January was a busy board meeting at MCFB. Besides our normal board business, we had lengthy discussion on two important policies. The first one involved general obligation bonds or GO bonds. GO bonds are commonly used to finance schools, libraries, jails and other large capital projects. The agency issuing a GO bond is authorized to levy an ad valorem property tax at the rate necessary to repay the principal and interest of the bonds. All general obligation bonds must be approved by a 2/3rd majority vote. A GO bond is an add tax on the value of everything on your tax roll.

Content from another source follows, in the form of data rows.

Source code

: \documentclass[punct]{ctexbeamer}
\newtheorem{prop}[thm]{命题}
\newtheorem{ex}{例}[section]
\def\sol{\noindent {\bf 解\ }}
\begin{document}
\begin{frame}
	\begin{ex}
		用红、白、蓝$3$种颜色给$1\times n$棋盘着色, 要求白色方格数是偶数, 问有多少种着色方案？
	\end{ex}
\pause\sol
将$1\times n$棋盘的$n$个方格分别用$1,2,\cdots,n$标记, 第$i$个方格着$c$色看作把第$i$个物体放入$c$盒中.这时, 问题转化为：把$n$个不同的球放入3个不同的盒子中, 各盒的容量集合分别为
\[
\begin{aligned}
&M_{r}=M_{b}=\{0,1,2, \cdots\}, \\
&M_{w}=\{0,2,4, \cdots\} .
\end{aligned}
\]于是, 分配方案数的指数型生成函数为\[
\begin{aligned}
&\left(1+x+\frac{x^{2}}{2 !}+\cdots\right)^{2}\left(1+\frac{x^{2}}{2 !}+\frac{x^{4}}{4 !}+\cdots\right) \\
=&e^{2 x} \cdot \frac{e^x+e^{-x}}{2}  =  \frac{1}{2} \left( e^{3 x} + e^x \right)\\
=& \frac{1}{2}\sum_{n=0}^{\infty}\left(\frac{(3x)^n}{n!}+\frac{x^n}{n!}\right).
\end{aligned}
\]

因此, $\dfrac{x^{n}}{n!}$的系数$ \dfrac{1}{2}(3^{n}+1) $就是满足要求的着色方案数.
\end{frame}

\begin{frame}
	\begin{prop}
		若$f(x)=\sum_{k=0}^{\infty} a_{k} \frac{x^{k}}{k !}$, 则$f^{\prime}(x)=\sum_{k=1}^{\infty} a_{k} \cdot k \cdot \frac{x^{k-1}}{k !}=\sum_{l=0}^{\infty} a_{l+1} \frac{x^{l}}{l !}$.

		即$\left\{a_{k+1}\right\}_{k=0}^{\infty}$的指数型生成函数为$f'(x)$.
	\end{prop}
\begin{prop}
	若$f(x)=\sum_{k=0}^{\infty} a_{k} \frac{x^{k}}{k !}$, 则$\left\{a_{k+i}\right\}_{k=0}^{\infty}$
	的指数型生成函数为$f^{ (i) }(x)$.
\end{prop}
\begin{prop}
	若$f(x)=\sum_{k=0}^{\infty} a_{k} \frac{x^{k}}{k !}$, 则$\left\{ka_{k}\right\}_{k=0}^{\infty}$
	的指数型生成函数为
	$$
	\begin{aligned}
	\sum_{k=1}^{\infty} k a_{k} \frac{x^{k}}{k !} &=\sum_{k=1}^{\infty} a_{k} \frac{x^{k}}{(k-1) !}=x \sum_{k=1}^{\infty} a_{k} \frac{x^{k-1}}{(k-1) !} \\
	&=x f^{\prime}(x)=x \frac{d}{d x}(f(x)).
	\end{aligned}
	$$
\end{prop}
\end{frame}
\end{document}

GO bonds place a disporationally large burden on agriculture. Besides being taxed on our land value, we are paying toward all the equipment owned and any facilities you have on your operation. This could include your dairy barn or almond processing facility. For these reasons, MCFB policy was passed to oppose general obligation bonds as they put our farming community at risk. We advise those seeking general obligation bonds to review other means of facilitation. We would like to see taxes of these measures be placed on the community in an equitable manner. Our board understands communities use bonds to pay for much needed projects, but feel GO bonds are being subsidized by the ag community. As our policy states, we want to work with agencies who feel a bond is necessary to find a format where the burden of paying is placed equally amongst all members of the community who are benefiting!
Another issue we have with GO bonds is there are no limits on how many can be placed on your tax roll. I know I will have two more to vote on in the November election within my district. With no limit on the amount of GO bonds a taxpayer has to pay, our board thought it was best to oppose all GO bonds. We didn’t feel it was right to pick and choose which GO bonds the board liked the best. MCFB staff has been working hard to try to educate public agencies we work with about the effects GO bonds have on the ag community. We hope by working with the agencies as the bond language is being written, we can come up with a solution that is equitable for everyone. One example of this could be a residence bond instead of a GO bond, equally spreading the cost amongst the community.
The second major policy change the board took was on industrial hemp. In 2017, our board took a policy position against the cultivation of marijuana and industrial hemp. At the time both were a Schedule I drugs as defined by the United States Controlled Substances Act. Being a Schedule 1 drug means it’s federally illegal to grow in the US no matter what the state laws are. The 2018 Farm Bill reclassified industrial hemp and it is now legal to grow. One issue still being worked on is the State of California must have a hemp plan in place and approved by the federal government for production to be legal. Because of this, Merced County Board of Supervisors put a moratorium on growing industrial hemp for 2019 with the goal of having an ordinance in place to legally grow hemp in 2020. The ordinance passed in the fall of 2019.
For these reasons our board felt it was appropriate to change our policy to reflect the laws applying to industry hemp. After a long discussion the board felt the language would best fit for MCFB members. The language states “MCFB recognizes the lawful cultivation, processing and sale of hemp in the County. We understand that this is a nascent industry that is currently undergoing change. In response, we encourage the County, in its regulation, to be adaptable to these changes, but always rooted in state and federal compliance. We will treat hemp as all other agricultural commodities, but recognize that hemp has unique needs and impacts that may require distinct attention. Therefore, we reserve the right to engage on issues where hemp cultivation may negatively impact our other agricultural products and our shared communities.”
Our board understands there are many questions people have as industrial hemp is being grown in Merced County. Some questions included are: How will hemp be tested for THC levels and who is going to be handling the test? Will growing hemp have an adverse effect on other crops being grown nearby? Will growing hemp bring more crime to the area? These are questions which will need to be answered over time and an MCFB policy change will help give our staff the ability and guidance to advocate on behalf of MCFB members. We understand industrial hemp is legal to grow after the passage of the 2018 Farm Bill and this allows us to be able to advocate for our members who chose to legally grow hemp, but also be able to voice concerns on what affects this new industry can have on the rest of agriculture!
Our board feels these are two important policies changes which will help our membership moving forward. As with any policy change there are pros and cons to each position and our board spent the majority of our meeting discussing them. If you have any questions please feel free to reach out to me. We always appreciate our members input!